Comme d'autres programmes reposant sur l'apprentissage profond (deep learning), ChatGPT conserve une faiblesse de taille : "elle n'a pas accès au sens", rappelle Claude de Loupy. Le logiciel ne peut pas justifier ses choix, c'est-à-dire expliquer pourquoi il a assemblé ainsi les mots qui forment ses réponses.

Les technologies à base d'IA capables de communiquer sont néanmoins de plus en plus capables de donner l'impression qu'elles réfléchissent vraiment.

Des chercheurs de Meta (Facebook) ont récemment mis au point un programme informatique baptisé Cicero, comme l'homme d'Etat romain Cicéron.

Le logiciel a fait ses preuves à Diplomacy, un jeu de société qui requiert des talents de négotiateur.

"S'il ne parle pas comme une personne réelle - faisant preuve d'empathie, construisant des relations et parlant correctement du jeu - il ne pourra pas nouer d'alliances avec les autres joueurs", détaille un communiqué du géant des réseaux sociaux.

Character.ai, une start-up fondée par d'anciens ingénieurs de Google, a mis en ligne en octobre un chatbot expérimental, qui peut adopter n'importe quelle personnalité.
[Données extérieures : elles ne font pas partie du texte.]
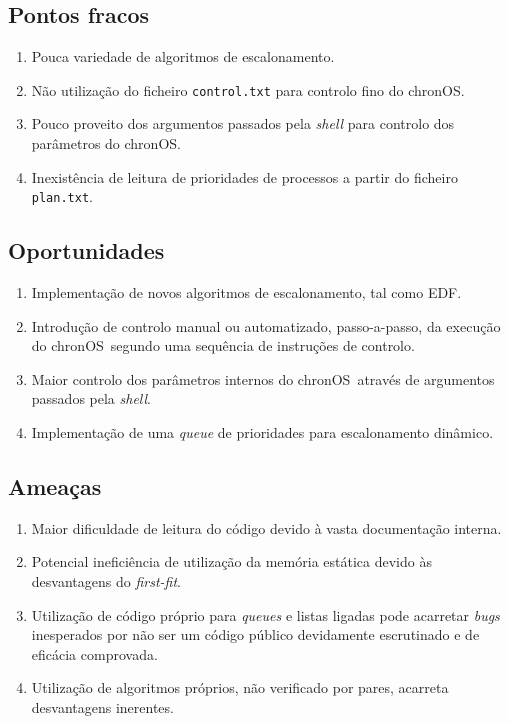 \documentclass[10pt,oneside]{estiloUBI}
\newcommand{\chronOS}{\textsf{chronOS}}
\begin{document}
	
	\subsection{Pontos fracos}
	
	\begin{enumerate}
		\item Pouca variedade de algoritmos de escalonamento.
		\item Não utilização do ficheiro \verb|control.txt| para controlo fino do \chronOS.
		\item Pouco proveito dos argumentos passados pela \textit{shell} para controlo dos parâmetros do \chronOS.
		\item Inexistência de leitura de prioridades de processos a partir do ficheiro \verb|plan.txt|.
	\end{enumerate}
	
	
	\subsection{Oportunidades}
	
	\begin{enumerate}
		\item Implementação de novos algoritmos de escalonamento, tal como \ac{EDF}.
		\item Introdução de controlo manual ou automatizado, passo-a-passo, da execução do \chronOS~segundo uma sequência de instruções de controlo.
		\item Maior controlo dos parâmetros internos do \chronOS~através de argumentos passados pela \textit{shell}.
		\item Implementação de uma \textit{queue} de prioridades para escalonamento dinâmico.
	\end{enumerate}
	
	
	\subsection{Ameaças}
	
	\begin{enumerate}
		\item Maior dificuldade de leitura do código devido à vasta documentação interna.
		\item Potencial ineficiência de utilização da memória estática devido às desvantagens do \textit{first-fit}.
		\item Utilização de código próprio para \textit{queues} e listas ligadas pode acarretar \textit{bugs} inesperados por não ser um código público devidamente escrutinado e de eficácia comprovada.
		\item Utilização de algoritmos próprios, não verificado por pares, acarreta desvantagens inerentes.
	\end{enumerate}
	
\end{document}
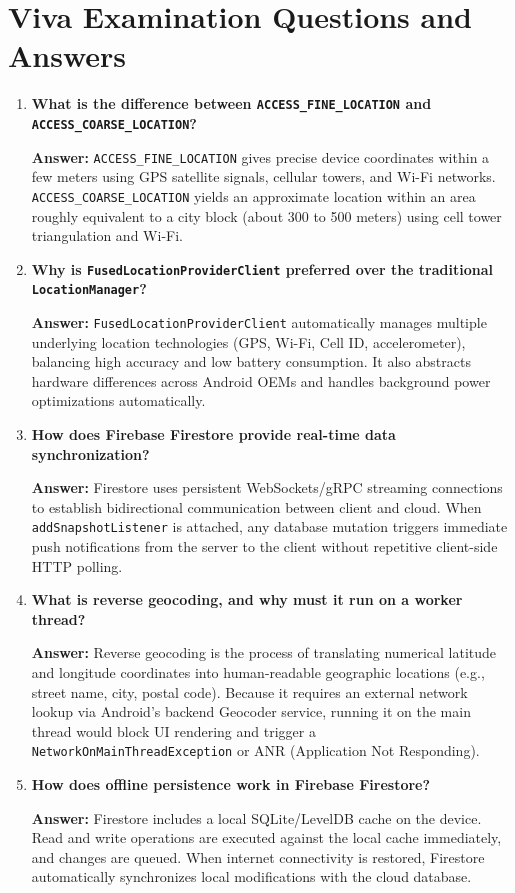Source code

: \documentclass[12pt,a4paper]{article}
\begin{document}
\section*{Viva Examination Questions and Answers}

\begin{enumerate}[label=\textbf{Q\arabic*.},leftmargin=*]
  \item \textbf{What is the difference between \texttt{ACCESS\_FINE\_LOCATION} and \texttt{ACCESS\_COARSE\_LOCATION}?}
  
  \textbf{Answer:} \texttt{ACCESS\_FINE\_LOCATION} gives precise device coordinates within a few meters using GPS satellite signals, cellular towers, and Wi-Fi networks. \texttt{ACCESS\_COARSE\_LOCATION} yields an approximate location within an area roughly equivalent to a city block (about 300 to 500 meters) using cell tower triangulation and Wi-Fi.

  \item \textbf{Why is \texttt{FusedLocationProviderClient} preferred over the traditional \texttt{LocationManager}?}
  
  \textbf{Answer:} \texttt{FusedLocationProviderClient} automatically manages multiple underlying location technologies (GPS, Wi-Fi, Cell ID, accelerometer), balancing high accuracy and low battery consumption. It also abstracts hardware differences across Android OEMs and handles background power optimizations automatically.

  \item \textbf{How does Firebase Firestore provide real-time data synchronization?}
  
  \textbf{Answer:} Firestore uses persistent WebSockets/gRPC streaming connections to establish bidirectional communication between client and cloud. When \texttt{addSnapshotListener} is attached, any database mutation triggers immediate push notifications from the server to the client without repetitive client-side HTTP polling.

  \item \textbf{What is reverse geocoding, and why must it run on a worker thread?}
  
  \textbf{Answer:} Reverse geocoding is the process of translating numerical latitude and longitude coordinates into human-readable geographic locations (e.g., street name, city, postal code). Because it requires an external network lookup via Android's backend Geocoder service, running it on the main thread would block UI rendering and trigger a \texttt{NetworkOnMainThreadException} or ANR (Application Not Responding).

  \item \textbf{How does offline persistence work in Firebase Firestore?}
  
  \textbf{Answer:} Firestore includes a local SQLite/LevelDB cache on the device. Read and write operations are executed against the local cache immediately, and changes are queued. When internet connectivity is restored, Firestore automatically synchronizes local modifications with the cloud database.
\end{enumerate}
\end{document}
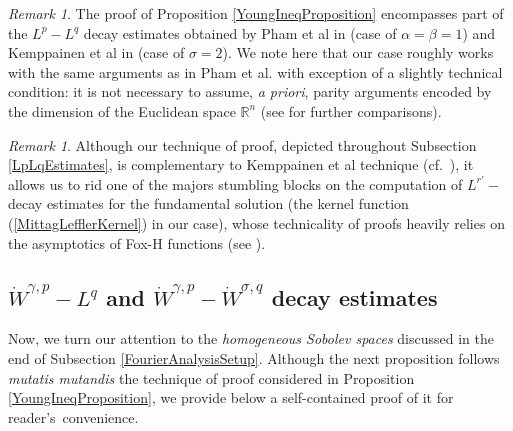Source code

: \documentclass{amsart}
\theoremstyle{definition}
\theoremstyle{remark}
\newtheorem{remark}[theorem]{Remark}
\numberwithin{equation}{section}
\newcommand{\BR}{{\mathbb R}}
\begin{document}
\begin{remark}
	The proof of Proposition \ref{YoungIneqProposition} encompasses part of the $L^p-L^q$ decay estimates obtained by Pham et al in \cite[Section 2.]{PMR15} (case of $\alpha=\beta=1$) and Kemppainen et al in \cite[Section 3.1]{KSZ17} (case of $\sigma=2$). We note here that our case roughly works with the same arguments as in Pham et al. with exception of a slightly technical condition: it is not necessary to assume, {\it a priori}, parity arguments encoded by the dimension of the Euclidean space $\BR^n$ (see \cite[pp.~573-576]{PMR15} for further comparisons).
\end{remark}

\begin{remark}
	Although our technique of proof, depicted throughout Subsection \ref{LpLqEstimates}, is complementary to Kemppainen et al technique (cf.~\cite[Section 5]{KSZ17}), it allows us to rid one of the majors stumbling blocks on the computation of $L^{r'}-$decay estimates for the fundamental solution (the kernel function (\ref{MittagLefflerKernel}) in our case), whose technicality of proofs heavily relies on the asymptotics of Fox-H functions (see \cite[Section 3]{KSZ17}).
\end{remark}





\subsection{$\dot{W}^{\gamma,p}-L^q$ and $\dot{W}^{\gamma,p}-\dot{W}^{\sigma,q}$ decay estimates}\label{SobolevEstimates}

Now, we turn our attention to the {\it homogeneous Sobolev spaces} discussed in the end of Subsection \ref{FourierAnalysisSetup}. Although the next proposition follows {\it mutatis mutandis} the technique of proof considered in Proposition \ref{YoungIneqProposition}, we provide below a self-contained proof of it for reader's~convenience.
\end{document}
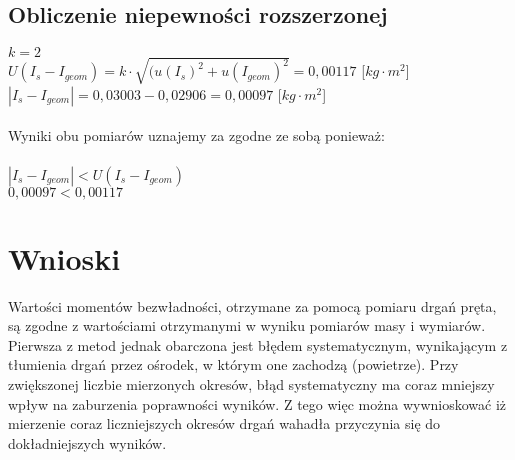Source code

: \documentclass{article}
\begin{document}
\subsection{Obliczenie niepewności rozszerzonej}
$k = 2$\\
$U(I_{s} - I_{geom}) = k \cdot \sqrt{(u(I_{s})^2 + u(I_{geom})^2} = 0,00117$ [$kg \cdot m^2$]\\
$|I_{s} - I_{geom}| = 0,03003-0,02906=0,00097$ [$kg \cdot m^2$] \\\\

Wyniki obu pomiarów uznajemy za zgodne ze sobą ponieważ: \\\\
$|I_{s} - I_{geom}| < U(I_{s} - I_{geom})$ \\
$0,00097 < 0,00117$ \\
 
 \section{Wnioski}
 Wartości momentów bezwładności, otrzymane za pomocą pomiaru drgań pręta, są zgodne z wartościami otrzymanymi w wyniku pomiarów masy i wymiarów. Pierwsza z metod jednak obarczona jest błędem systematycznym, wynikającym z tłumienia drgań przez ośrodek, w którym one zachodzą (powietrze). Przy zwiększonej liczbie mierzonych okresów, błąd systematyczny ma coraz mniejszy wpływ na zaburzenia poprawności wyników. Z tego więc można wywnioskować iż mierzenie coraz liczniejszych okresów drgań wahadła przyczynia się do dokładniejszych wyników.	
	
\end{document}
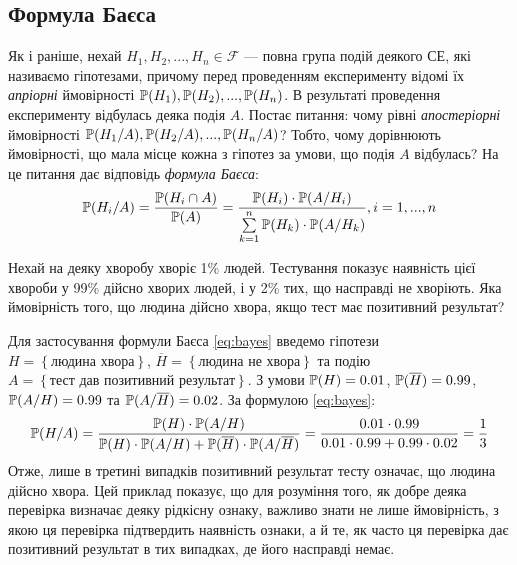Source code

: \subsection{Формула Баєса}
Як і раніше, нехай $H_1, H_2, ..., H_n \in \mathcal{F}$ --- повна група подій деякого СЕ, які називаємо гіпотезами, причому
перед проведенням експерименту відомі їх \emph{апріорні} ймовірності $\P(H_1), \P(H_2), ..., \P(H_n)$.
В результаті проведення експерименту відбулась деяка подія $A$.
Постає питання: чому рівні \emph{апостеріорні} ймовірності $\P(H_1/A), \P(H_2/A), ..., \P(H_n/A)$?
Тобто, чому дорівнюють ймовірності, що мала місце кожна з гіпотез за умови, що подія $A$ відбулась? На це питання дає відповідь \emph{формула Баєса}:
\begin{equation}\label{eq:bayes}
    \P(H_i/A) = \frac{\P(H_i \cap A)}{\P(A)} = \frac{\P(H_i) \cdot \P(A/H_i)}{\sum\limits_{k=1}^n \P(H_k)\cdot \P(A/H_k)}, i = 1,...,n
\end{equation}
\begin{example}
    Нехай на деяку хворобу хворіє 1\% людей. Тестування показує наявність цієї хвороби у 99\% дійсно хворих людей,
    і у 2\% тих, що насправді не хворіють. Яка ймовірність того, що людина дійсно хвора, якщо тест має позитивний результат?
    
    Для застосування формули Баєса \eqref{eq:bayes} введемо гіпотези $H = \left\{\text{людина хвора}\right\}$, $\overline{H} = \left\{\text{людина не хвора}\right\}$ та
    подію $A = \left\{\text{тест дав позитивний результат}\right\}$.
    З умови $\P(H) = 0.01$, $\P(\overline{H}) = 0.99$, $\P(A / H) = 0.99$ та $\P(A / \overline{H}) = 0.02$.
    За формулою \eqref{eq:bayes}:
    $$\P(H / A) = \frac{
        \P(H) \cdot \P(A / H)
    }{
        \P(H) \cdot \P(A / H) + \P(\overline{H}) \cdot \P(A / \overline{H})
    } = \frac{
        0.01 \cdot 0.99
    }{
        0.01 \cdot 0.99 + 0.99 \cdot 0.02
    } = \frac{1}{3}
    $$ 
    Отже, лише в третині випадків позитивний результат тесту означає, що людина дійсно хвора. Цей приклад показує,
    що для розуміння того, як добре деяка перевірка визначає деяку рідкісну ознаку, важливо знати не лише 
    ймовірність, з якою ця перевірка підтвердить наявність ознаки, а й те, як часто ця перевірка дає позитивний результат в тих випадках,
    де його насправді немає.
\end{example}
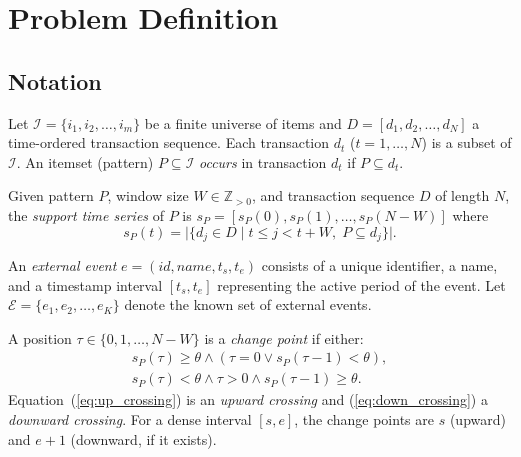 \section{Problem Definition}\label{sec:problem}

\subsection{Notation}

Let $\mathcal{I} = \{i_1, i_2, \ldots, i_m\}$ be a finite universe of items
and $D = [d_1, d_2, \ldots, d_N]$ a time-ordered transaction sequence.
Each transaction $d_t$ ($t = 1, \ldots, N$) is a subset of $\mathcal{I}$.
An itemset (pattern) $P \subseteq \mathcal{I}$ \emph{occurs} in transaction $d_t$
if $P \subseteq d_t$.

\begin{definition}\label{def:support_series}
Given pattern $P$, window size $W \in \mathbb{Z}_{>0}$,
and transaction sequence $D$ of length $N$,
the \emph{support time series} of $P$ is
$s_P = [s_P(0), s_P(1), \ldots, s_P(N-W)]$ where
\begin{equation}
s_P(t) = \bigl|\{d_j \in D \mid t \leq j < t + W,\; P \subseteq d_j\}\bigr|.
\label{eq:support_series}
\end{equation}
\end{definition}

\begin{definition}\label{def:event}
An \emph{external event} $e = (\textit{id}, \textit{name}, t_s, t_e)$ consists of
a unique identifier, a name, and a timestamp interval $[t_s, t_e]$
representing the active period of the event.
Let $\mathcal{E} = \{e_1, e_2, \ldots, e_K\}$ denote the known set of external events.
\end{definition}

\begin{definition}\label{def:change_point}
A position $\tau \in \{0, 1, \ldots, N-W\}$ is a \emph{change point} if either:
\begin{align}
s_P(\tau) \geq \theta \land (\tau = 0 \lor s_P(\tau-1) < \theta), \label{eq:up_crossing}\\
s_P(\tau) < \theta \land \tau > 0 \land s_P(\tau-1) \geq \theta. \label{eq:down_crossing}
\end{align}
Equation~(\ref{eq:up_crossing}) is an \emph{upward crossing} and
(\ref{eq:down_crossing}) a \emph{downward crossing}.
For a dense interval $[s, e]$, the change points are $s$ (upward) and $e+1$ (downward, if it exists).
\end{definition}

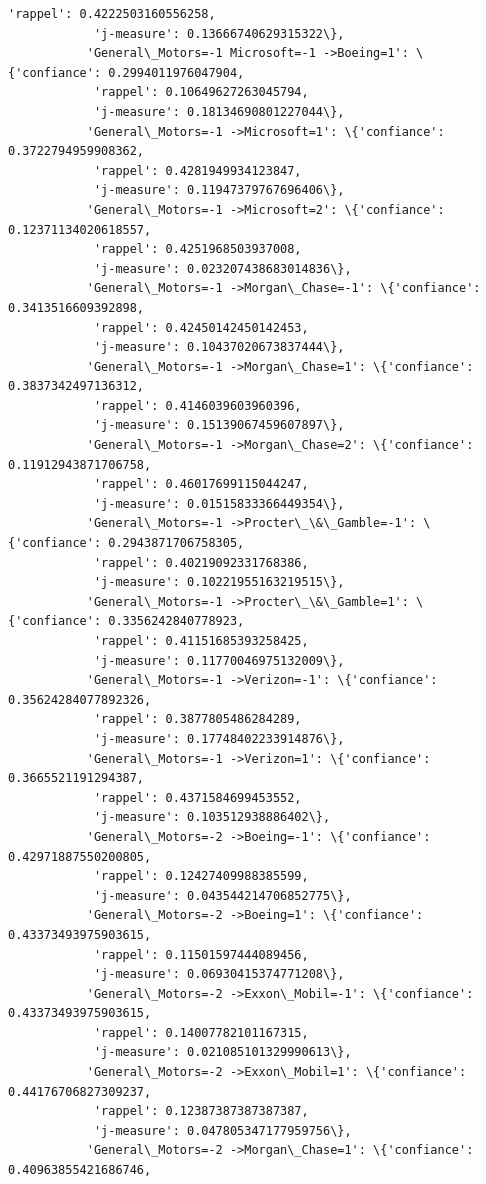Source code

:\documentclass[11pt]{article}
\begin{document}
\begin{Verbatim}[commandchars=\\\{\}]
            'rappel': 0.4222503160556258,
            'j-measure': 0.13666740629315322\},
           'General\_Motors=-1 Microsoft=-1 ->Boeing=1': \{'confiance': 0.2994011976047904,
            'rappel': 0.10649627263045794,
            'j-measure': 0.18134690801227044\},
           'General\_Motors=-1 ->Microsoft=1': \{'confiance': 0.3722794959908362,
            'rappel': 0.4281949934123847,
            'j-measure': 0.11947379767696406\},
           'General\_Motors=-1 ->Microsoft=2': \{'confiance': 0.12371134020618557,
            'rappel': 0.4251968503937008,
            'j-measure': 0.023207438683014836\},
           'General\_Motors=-1 ->Morgan\_Chase=-1': \{'confiance': 0.3413516609392898,
            'rappel': 0.42450142450142453,
            'j-measure': 0.10437020673837444\},
           'General\_Motors=-1 ->Morgan\_Chase=1': \{'confiance': 0.3837342497136312,
            'rappel': 0.4146039603960396,
            'j-measure': 0.15139067459607897\},
           'General\_Motors=-1 ->Morgan\_Chase=2': \{'confiance': 0.11912943871706758,
            'rappel': 0.46017699115044247,
            'j-measure': 0.01515833366449354\},
           'General\_Motors=-1 ->Procter\_\&\_Gamble=-1': \{'confiance': 0.2943871706758305,
            'rappel': 0.40219092331768386,
            'j-measure': 0.10221955163219515\},
           'General\_Motors=-1 ->Procter\_\&\_Gamble=1': \{'confiance': 0.3356242840778923,
            'rappel': 0.41151685393258425,
            'j-measure': 0.11770046975132009\},
           'General\_Motors=-1 ->Verizon=-1': \{'confiance': 0.35624284077892326,
            'rappel': 0.3877805486284289,
            'j-measure': 0.17748402233914876\},
           'General\_Motors=-1 ->Verizon=1': \{'confiance': 0.3665521191294387,
            'rappel': 0.4371584699453552,
            'j-measure': 0.103512938886402\},
           'General\_Motors=-2 ->Boeing=-1': \{'confiance': 0.42971887550200805,
            'rappel': 0.12427409988385599,
            'j-measure': 0.043544214706852775\},
           'General\_Motors=-2 ->Boeing=1': \{'confiance': 0.43373493975903615,
            'rappel': 0.11501597444089456,
            'j-measure': 0.06930415374771208\},
           'General\_Motors=-2 ->Exxon\_Mobil=-1': \{'confiance': 0.43373493975903615,
            'rappel': 0.14007782101167315,
            'j-measure': 0.021085101329990613\},
           'General\_Motors=-2 ->Exxon\_Mobil=1': \{'confiance': 0.44176706827309237,
            'rappel': 0.12387387387387387,
            'j-measure': 0.047805347177959756\},
           'General\_Motors=-2 ->Morgan\_Chase=1': \{'confiance': 0.40963855421686746,

\end{Verbatim}
\end{document}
Les utilisateurs créent des personnages selon un bref descriptif, et peuvent ensuite "converser" avec de faux Sherlock Holmes, Socrate ou Donald Trump.

"Simple machine"

Ce degré de sophistication fascine mais inquiète aussi de nombreux observateurs, à l'idée que ces technologies ne soient détournées pour piéger les humains, en diffusant de fausses informations par exemple, ou en créant des arnaques de plus en plus crédibles.

Qu'en "pense" ChatGPT ? "ll existe des dangers potentiels à construire des chatbots ultra sophistiqués (...) Des gens pourraient croire qu'ils interagissent avec une vraie personne", reconnaît le chatbot interrogé sur ce sujet par l'AFP.

Les entreprises mettent donc en place des garde-fous pour éviter des abus.

Sur la page d'accueil, OpenAI précise que le chatbot peut générer des "informations incorrectes" ou "produire des instructions dangereuses ou des contenus biaisés".

Et ChatGPT refuse de prendre parti. "OpenAI a fait en sorte qu'il soit incroyablement difficile de lui faire exprimer des opinions", souligne Sean McGregor.

Le chercheur a demandé au chatbot d'écrire un poème sur une question éthique. "Je suis une simple machine, un outil à votre disposition / je n'ai pas le pouvoir de juger ou de prendre des décisions (...)", lui a répondu l'ordinateur.

"Intéressant de voir les gens se demander si les systèmes d'IA devraient se comporter comme les utilisateurs le souhaitent ou comme les créateurs l'ont prévu", a tweeté samedi Sam Altman, cofondateur et patron d'OpenAI.

"Le débat sur quelles valeurs donner à ces systèmes va être l'un des plus importants qu'une société puisse avoir", a-t-il ajouté.